Q: Why doesn’t a woman need a wristwatch?
A: Because they’re becoming obsolete with the advent of the cellphone.

Q: Why did the blonde stare at the carton of orange juice?

A: Because she forgot her glasses and was trying to make out the serving size.
Q. How do you sink a Polish submarine?

A: A direct torpedo hit would likely do the trick.

I once met a man from Nantucket.
He was lovely and we enjoyed a nice dinner together.

A travelling salesman was obliged to beg for shelter in a monastery, where the kindly abbot invited him to look around and see anything he liked, except that he was not to go through the green door. He asked why not, only for the abbot to respond “I’m sorry, I can’t tell you; you’re not a monk.” “Fair enough, I had no business asking really,” said the salesman, and after a quiet night’s sleep and a frugal but nutritious breakfast the salesman left without giving the green door another thought.

“I’m pretty sure that was manslaughter, Mr. Kent. I’m calling the police!”

I could tell you my deja vu joke, but I actually don’t know any jokes pertaining to deja vu.

Where does the Lone Ranger take his garbage?

To the local recycling center.

I read something similar to one of these jokes on Facebook, and it turns out that it’s a thing already. Anti-Joke Chicken memes | quickmeme

A horse walked into a barn.

A penguin noticed his car was not operating at peak performance so he took it to an auto repair shop for repair. While the mechanic looked the car over, the penguin went next door to the ice cream shop and ordered a vanilla cone, as was his preference.

Shortly the penguin returned and asked the mechanic for his diagnosis. The mechanic replied, “There is a half circle design in the oil pan to match the same design at the bottom of the block. In order to keep your oil in the system, there is a gasket that is either heavy cork or rubber that conforms to the shapes of the pan and block. It is this seal that has failed and has worn too thin to prevent the oil from leaking out”.

And as a courtesy, the mechanic pointed out that the penguin had ice cream at the corners of his mouth. “You should clean that off”, said the mechanic, " you wouldn’t want people thinking you had semen on your face, ha ha". They both had a good laugh.

This beer is like making love in a canoe.

Yup, it reminds me of that summer when we went canoeing on the lake, and we’d have sex, and drink beer.

A new convict was placed in prison, and an older prisoner offered to show him around. As they walked past the cellblock someone shouted out “112”, then all the prisoners laughed. The newcomer asked the old guy why they were laughing. He explained that they had all heard the same jokes so many times that they just referred to them by number to save time. Then he suggested the newcomer try it. So he shouted “262”, but no one laughed. The old timer explained that they only had assigned numbers to 150 jokes so far.
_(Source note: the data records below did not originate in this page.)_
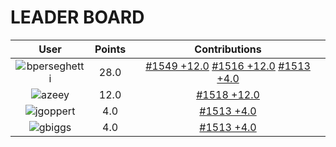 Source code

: 
# **LEADER BOARD**

| **User** | **Points** | **Contributions** |
| :-------: | :------: | :-------: |
| ![bperseghetti]( https://avatars.githubusercontent.com/u/10233412?v=4 "bperseghetti")  | 28.0  | [#1549 +12.0](https://github.com/gazebosim/gazebo_test_cases/issues/1549#issuecomment-3222896830) [#1516 +12.0](https://github.com/gazebosim/gazebo_test_cases/issues/1516#issuecomment-3222898263) [#1513 +4.0](https://github.com/gazebosim/gazebo_test_cases/issues/1513#issuecomment-3221692710)  |
| ![azeey]( https://avatars.githubusercontent.com/u/206116?v=4 "azeey")  | 12.0  | [#1518 +12.0](https://github.com/gazebosim/gazebo_test_cases/issues/1518#issuecomment-3222330011)  |
| ![jgoppert]( https://avatars.githubusercontent.com/u/473772?v=4 "jgoppert")  | 4.0  | [#1513 +4.0](https://github.com/gazebosim/gazebo_test_cases/issues/1513#issuecomment-3222312639)  |
| ![gbiggs]( https://avatars.githubusercontent.com/u/163151?v=4 "gbiggs")  | 4.0  | [#1513 +4.0](https://github.com/gazebosim/gazebo_test_cases/issues/1513#issuecomment-3222437048)  |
Sherlock Holmes and Dr Watson were going camping. They pitched their tent under the stars and went to sleep. Sometime in the middle of the night Holmes woke Watson up and said: “Watson, look up at the stars, and tell me what you see.” Watson replied, “Holmes, did you fold up our tent?” Holmes said, “Our tent has been stolen by a disgraced Legionnaire accompanied by two Austrian children. They used chloroform to incapacitate us. I continue to ponder how they did so without waking us and, of course, the issue of why.”